The legal fight originated with an obscure technical issue in a state database that left Arizona without a record of proof of citizenship for 218,000 voters. Arizona requires such proof to vote in state elections.
A judge had ruled that the voters on the list would be allowed to vote the full ballot in Tuesday’s election despite the error. But last month lawyers for America First Legal, an organization founded by the former Trump adviser Stephen Miller, sued for the release of the names of the affected voters on behalf of a right-wing group in Phoenix, the Strong Communities Foundation of Arizona.
Mr. Fontes, a Democrat, argued that doing so would expose the people on the list to harassment and potentially violence at a time when former President Donald J. Trump and others are stoking fears of noncitizen voting in Tuesday’s elections. During the 2022 midterms in Arizona, armed right-wing activists, inspired by conspiracy theories about the 2020 election, took it upon themselves to monitor voting.
“I don’t want blood on my hands,” Mr. Fontes said in a court hearing last month.
The court order imposes strict conditions on the release of the voter list, which will be made available only to certain county election officials and a handful of state legislators, who are prohibited from distributing it further. Opponents of the release noted that those groups include several figures who have been prominent voices in the state’s election-denial movement since the 2020 election.
In Thursday’s ruling, a Superior Court judge found that Mr.

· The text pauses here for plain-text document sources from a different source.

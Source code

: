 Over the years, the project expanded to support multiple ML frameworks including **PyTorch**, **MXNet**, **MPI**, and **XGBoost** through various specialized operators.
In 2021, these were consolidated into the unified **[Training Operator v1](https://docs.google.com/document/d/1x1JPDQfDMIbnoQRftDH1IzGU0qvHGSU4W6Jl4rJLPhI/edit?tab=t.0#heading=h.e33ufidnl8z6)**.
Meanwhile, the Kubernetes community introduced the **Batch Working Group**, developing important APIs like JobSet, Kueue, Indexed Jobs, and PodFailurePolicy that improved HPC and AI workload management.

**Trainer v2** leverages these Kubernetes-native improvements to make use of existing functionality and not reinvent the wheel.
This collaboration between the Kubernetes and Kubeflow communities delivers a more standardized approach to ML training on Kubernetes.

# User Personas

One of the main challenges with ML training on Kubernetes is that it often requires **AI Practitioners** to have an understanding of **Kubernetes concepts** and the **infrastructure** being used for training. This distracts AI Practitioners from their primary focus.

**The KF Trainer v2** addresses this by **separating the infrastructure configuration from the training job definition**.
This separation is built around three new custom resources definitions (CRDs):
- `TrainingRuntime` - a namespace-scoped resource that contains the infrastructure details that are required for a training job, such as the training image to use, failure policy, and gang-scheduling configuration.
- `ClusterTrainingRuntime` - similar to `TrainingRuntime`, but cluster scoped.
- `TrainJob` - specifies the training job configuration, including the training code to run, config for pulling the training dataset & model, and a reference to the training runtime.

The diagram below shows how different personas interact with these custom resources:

Fontes had not demonstrated that the Strong Communities Foundation, which is led by Merissa Hamilton, a local activist who is also a former Republican mayoral candidate, specifically posed a threat to the people on the list.
In an email, Ms. Hamilton confirmed that Mr. Fontes’s office had given the data to her lawyers, who “have provided it to the election officials who agreed to the court’s stipulations so they can do their jobs and ensure the voters that their vote matters and will count.”